With the pictures removed, write out the data below exactly.

++++

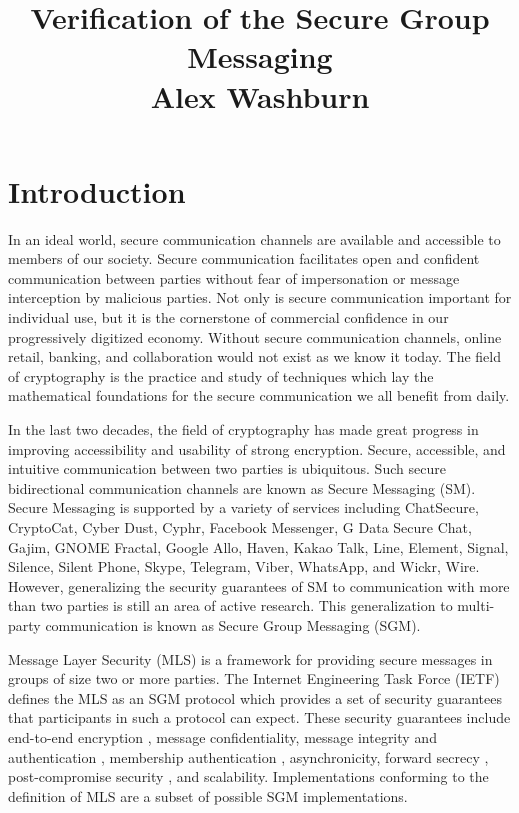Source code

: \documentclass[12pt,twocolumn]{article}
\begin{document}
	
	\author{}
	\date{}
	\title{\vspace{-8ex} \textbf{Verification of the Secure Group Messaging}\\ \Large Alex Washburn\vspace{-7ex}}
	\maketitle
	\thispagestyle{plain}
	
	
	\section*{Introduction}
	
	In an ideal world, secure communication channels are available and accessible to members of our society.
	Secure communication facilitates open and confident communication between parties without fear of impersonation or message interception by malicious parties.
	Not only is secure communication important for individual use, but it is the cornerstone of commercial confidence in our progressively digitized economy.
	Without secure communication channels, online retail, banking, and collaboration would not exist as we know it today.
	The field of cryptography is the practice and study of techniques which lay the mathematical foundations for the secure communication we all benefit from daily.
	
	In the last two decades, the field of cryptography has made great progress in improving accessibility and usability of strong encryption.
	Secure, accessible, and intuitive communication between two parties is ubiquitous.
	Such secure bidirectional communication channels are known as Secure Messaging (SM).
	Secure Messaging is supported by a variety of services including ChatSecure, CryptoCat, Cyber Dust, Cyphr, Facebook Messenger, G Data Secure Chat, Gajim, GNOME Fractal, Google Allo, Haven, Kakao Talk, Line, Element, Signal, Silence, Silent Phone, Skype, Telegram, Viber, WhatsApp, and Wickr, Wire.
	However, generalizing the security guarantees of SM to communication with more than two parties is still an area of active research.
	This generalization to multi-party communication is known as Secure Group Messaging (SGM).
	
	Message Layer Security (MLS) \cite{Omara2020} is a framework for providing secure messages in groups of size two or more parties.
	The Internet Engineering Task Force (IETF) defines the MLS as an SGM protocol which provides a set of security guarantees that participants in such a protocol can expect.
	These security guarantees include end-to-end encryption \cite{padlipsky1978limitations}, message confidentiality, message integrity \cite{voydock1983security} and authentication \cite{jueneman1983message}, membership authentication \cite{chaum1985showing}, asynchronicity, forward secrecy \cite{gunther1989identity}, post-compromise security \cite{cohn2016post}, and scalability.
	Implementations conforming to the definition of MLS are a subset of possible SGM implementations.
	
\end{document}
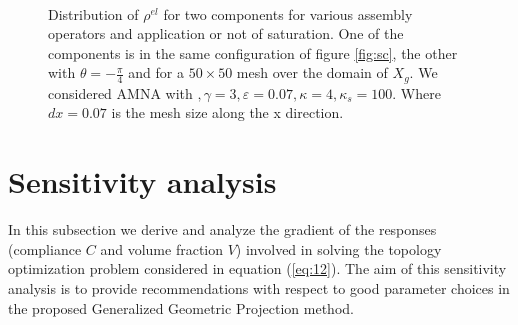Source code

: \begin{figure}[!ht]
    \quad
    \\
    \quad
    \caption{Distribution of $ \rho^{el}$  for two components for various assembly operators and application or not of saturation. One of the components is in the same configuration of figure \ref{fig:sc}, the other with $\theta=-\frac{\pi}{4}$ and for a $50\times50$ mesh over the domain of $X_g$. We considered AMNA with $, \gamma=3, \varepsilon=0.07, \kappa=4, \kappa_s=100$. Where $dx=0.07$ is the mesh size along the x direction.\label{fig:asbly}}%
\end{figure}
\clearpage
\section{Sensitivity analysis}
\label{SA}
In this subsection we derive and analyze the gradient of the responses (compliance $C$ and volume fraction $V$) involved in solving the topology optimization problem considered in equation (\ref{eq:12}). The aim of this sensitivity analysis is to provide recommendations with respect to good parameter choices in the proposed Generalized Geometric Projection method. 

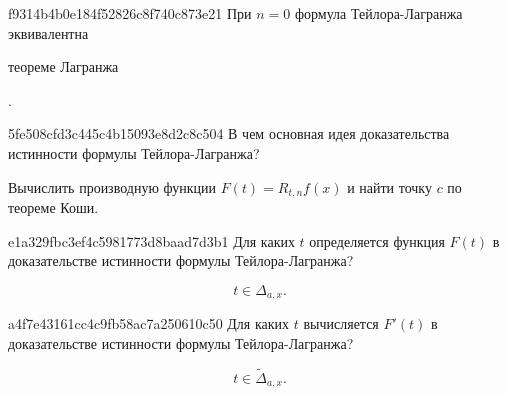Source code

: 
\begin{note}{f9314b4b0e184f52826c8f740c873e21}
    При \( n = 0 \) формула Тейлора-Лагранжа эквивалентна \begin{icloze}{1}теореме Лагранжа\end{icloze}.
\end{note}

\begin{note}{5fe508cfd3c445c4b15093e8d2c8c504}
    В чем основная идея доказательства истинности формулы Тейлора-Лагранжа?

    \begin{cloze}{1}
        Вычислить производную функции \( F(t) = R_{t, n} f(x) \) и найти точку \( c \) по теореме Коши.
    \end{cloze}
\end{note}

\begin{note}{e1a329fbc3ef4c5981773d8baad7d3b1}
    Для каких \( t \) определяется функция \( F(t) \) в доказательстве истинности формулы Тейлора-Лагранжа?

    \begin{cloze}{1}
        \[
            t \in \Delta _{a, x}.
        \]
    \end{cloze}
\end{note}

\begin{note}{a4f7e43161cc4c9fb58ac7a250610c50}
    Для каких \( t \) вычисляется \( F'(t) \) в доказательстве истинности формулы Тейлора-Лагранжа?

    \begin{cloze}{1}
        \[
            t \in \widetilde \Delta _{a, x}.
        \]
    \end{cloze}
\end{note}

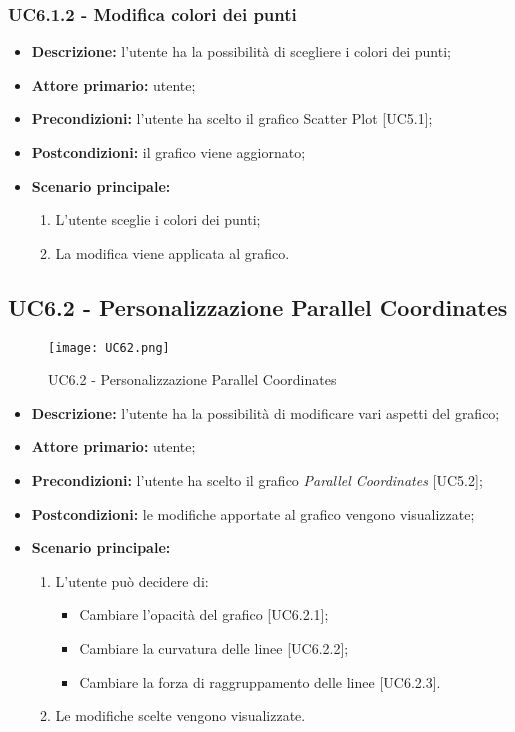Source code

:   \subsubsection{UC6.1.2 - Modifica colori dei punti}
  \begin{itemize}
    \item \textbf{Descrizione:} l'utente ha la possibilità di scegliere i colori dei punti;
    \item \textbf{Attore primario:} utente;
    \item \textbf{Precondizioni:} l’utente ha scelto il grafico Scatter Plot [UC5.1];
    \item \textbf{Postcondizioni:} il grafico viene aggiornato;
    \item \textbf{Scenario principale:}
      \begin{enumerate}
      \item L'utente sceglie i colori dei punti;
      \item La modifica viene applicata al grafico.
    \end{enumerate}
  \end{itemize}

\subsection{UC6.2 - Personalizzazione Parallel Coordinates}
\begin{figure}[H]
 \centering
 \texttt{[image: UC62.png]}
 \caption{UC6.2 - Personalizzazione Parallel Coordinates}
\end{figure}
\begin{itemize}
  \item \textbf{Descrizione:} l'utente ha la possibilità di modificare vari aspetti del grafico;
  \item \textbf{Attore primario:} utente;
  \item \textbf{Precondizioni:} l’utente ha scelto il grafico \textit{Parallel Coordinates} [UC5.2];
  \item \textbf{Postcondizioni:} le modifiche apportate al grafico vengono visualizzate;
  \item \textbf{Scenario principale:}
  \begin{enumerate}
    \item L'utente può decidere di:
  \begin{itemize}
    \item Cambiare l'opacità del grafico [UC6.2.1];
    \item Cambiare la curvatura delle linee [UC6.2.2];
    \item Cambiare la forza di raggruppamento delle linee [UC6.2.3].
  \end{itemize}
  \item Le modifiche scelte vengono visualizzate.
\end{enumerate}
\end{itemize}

++++

▶ [Written reply]
Source code

: \documentclass[12pt,twocolumn]{article}
\begin{document}
	
	\author{}
	\date{}
	\title{\vspace{-8ex} \textbf{Verification of the Secure Group Messaging}\\ \Large Alex Washburn\vspace{-7ex}}
	\maketitle
	\thispagestyle{plain}
	
	
	\section*{Introduction}
	
	In an ideal world, secure communication channels are available and accessible to members of our society.
	Secure communication facilitates open and confident communication between parties without fear of impersonation or message interception by malicious parties.
	Not only is secure communication important for individual use, but it is the cornerstone of commercial confidence in our progressively digitized economy.
	Without secure communication channels, online retail, banking, and collaboration would not exist as we know it today.
	The field of cryptography is the practice and study of techniques which lay the mathematical foundations for the secure communication we all benefit from daily.
	
	In the last two decades, the field of cryptography has made great progress in improving accessibility and usability of strong encryption.
	Secure, accessible, and intuitive communication between two parties is ubiquitous.
	Such secure bidirectional communication channels are known as Secure Messaging (SM).
	Secure Messaging is supported by a variety of services including ChatSecure, CryptoCat, Cyber Dust, Cyphr, Facebook Messenger, G Data Secure Chat, Gajim, GNOME Fractal, Google Allo, Haven, Kakao Talk, Line, Element, Signal, Silence, Silent Phone, Skype, Telegram, Viber, WhatsApp, and Wickr, Wire.
	However, generalizing the security guarantees of SM to communication with more than two parties is still an area of active research.
	This generalization to multi-party communication is known as Secure Group Messaging (SGM).
	
	Message Layer Security (MLS) \cite{Omara2020} is a framework for providing secure messages in groups of size two or more parties.
	The Internet Engineering Task Force (IETF) defines the MLS as an SGM protocol which provides a set of security guarantees that participants in such a protocol can expect.
	These security guarantees include end-to-end encryption \cite{padlipsky1978limitations}, message confidentiality, message integrity \cite{voydock1983security} and authentication \cite{jueneman1983message}, membership authentication \cite{chaum1985showing}, asynchronicity, forward secrecy \cite{gunther1989identity}, post-compromise security \cite{cohn2016post}, and scalability.
	Implementations conforming to the definition of MLS are a subset of possible SGM implementations.
	
\end{document}
Source code

: \begin{figure}[!ht]
    \quad
    \\
    \quad
    \caption{Distribution of $ \rho^{el}$  for two components for various assembly operators and application or not of saturation. One of the components is in the same configuration of figure \ref{fig:sc}, the other with $\theta=-\frac{\pi}{4}$ and for a $50\times50$ mesh over the domain of $X_g$. We considered AMNA with $, \gamma=3, \varepsilon=0.07, \kappa=4, \kappa_s=100$. Where $dx=0.07$ is the mesh size along the x direction.\label{fig:asbly}}%
\end{figure}
\clearpage
\section{Sensitivity analysis}
\label{SA}
In this subsection we derive and analyze the gradient of the responses (compliance $C$ and volume fraction $V$) involved in solving the topology optimization problem considered in equation (\ref{eq:12}). The aim of this sensitivity analysis is to provide recommendations with respect to good parameter choices in the proposed Generalized Geometric Projection method. 

Source code

: 
\begin{note}{f9314b4b0e184f52826c8f740c873e21}
    При \( n = 0 \) формула Тейлора-Лагранжа эквивалентна \begin{icloze}{1}теореме Лагранжа\end{icloze}.
\end{note}

\begin{note}{5fe508cfd3c445c4b15093e8d2c8c504}
    В чем основная идея доказательства истинности формулы Тейлора-Лагранжа?

    \begin{cloze}{1}
        Вычислить производную функции \( F(t) = R_{t, n} f(x) \) и найти точку \( c \) по теореме Коши.
    \end{cloze}
\end{note}

\begin{note}{e1a329fbc3ef4c5981773d8baad7d3b1}
    Для каких \( t \) определяется функция \( F(t) \) в доказательстве истинности формулы Тейлора-Лагранжа?

    \begin{cloze}{1}
        \[
            t \in \Delta _{a, x}.
        \]
    \end{cloze}
\end{note}

\begin{note}{a4f7e43161cc4c9fb58ac7a250610c50}
    Для каких \( t \) вычисляется \( F'(t) \) в доказательстве истинности формулы Тейлора-Лагранжа?

    \begin{cloze}{1}
        \[
            t \in \widetilde \Delta _{a, x}.
        \]
    \end{cloze}
\end{note}

Source code

:   \subsubsection{UC6.1.2 - Modifica colori dei punti}
  \begin{itemize}
    \item \textbf{Descrizione:} l'utente ha la possibilità di scegliere i colori dei punti;
    \item \textbf{Attore primario:} utente;
    \item \textbf{Precondizioni:} l’utente ha scelto il grafico Scatter Plot [UC5.1];
    \item \textbf{Postcondizioni:} il grafico viene aggiornato;
    \item \textbf{Scenario principale:}
      \begin{enumerate}
      \item L'utente sceglie i colori dei punti;
      \item La modifica viene applicata al grafico.
    \end{enumerate}
  \end{itemize}

\subsection{UC6.2 - Personalizzazione Parallel Coordinates}
\begin{figure}[H]
 \centering
 \texttt{[image: UC62.png]}
 \caption{UC6.2 - Personalizzazione Parallel Coordinates}
\end{figure}
\begin{itemize}
  \item \textbf{Descrizione:} l'utente ha la possibilità di modificare vari aspetti del grafico;
  \item \textbf{Attore primario:} utente;
  \item \textbf{Precondizioni:} l’utente ha scelto il grafico \textit{Parallel Coordinates} [UC5.2];
  \item \textbf{Postcondizioni:} le modifiche apportate al grafico vengono visualizzate;
  \item \textbf{Scenario principale:}
  \begin{enumerate}
    \item L'utente può decidere di:
  \begin{itemize}
    \item Cambiare l'opacità del grafico [UC6.2.1];
    \item Cambiare la curvatura delle linee [UC6.2.2];
    \item Cambiare la forza di raggruppamento delle linee [UC6.2.3].
  \end{itemize}
  \item Le modifiche scelte vengono visualizzate.
\end{enumerate}
\end{itemize}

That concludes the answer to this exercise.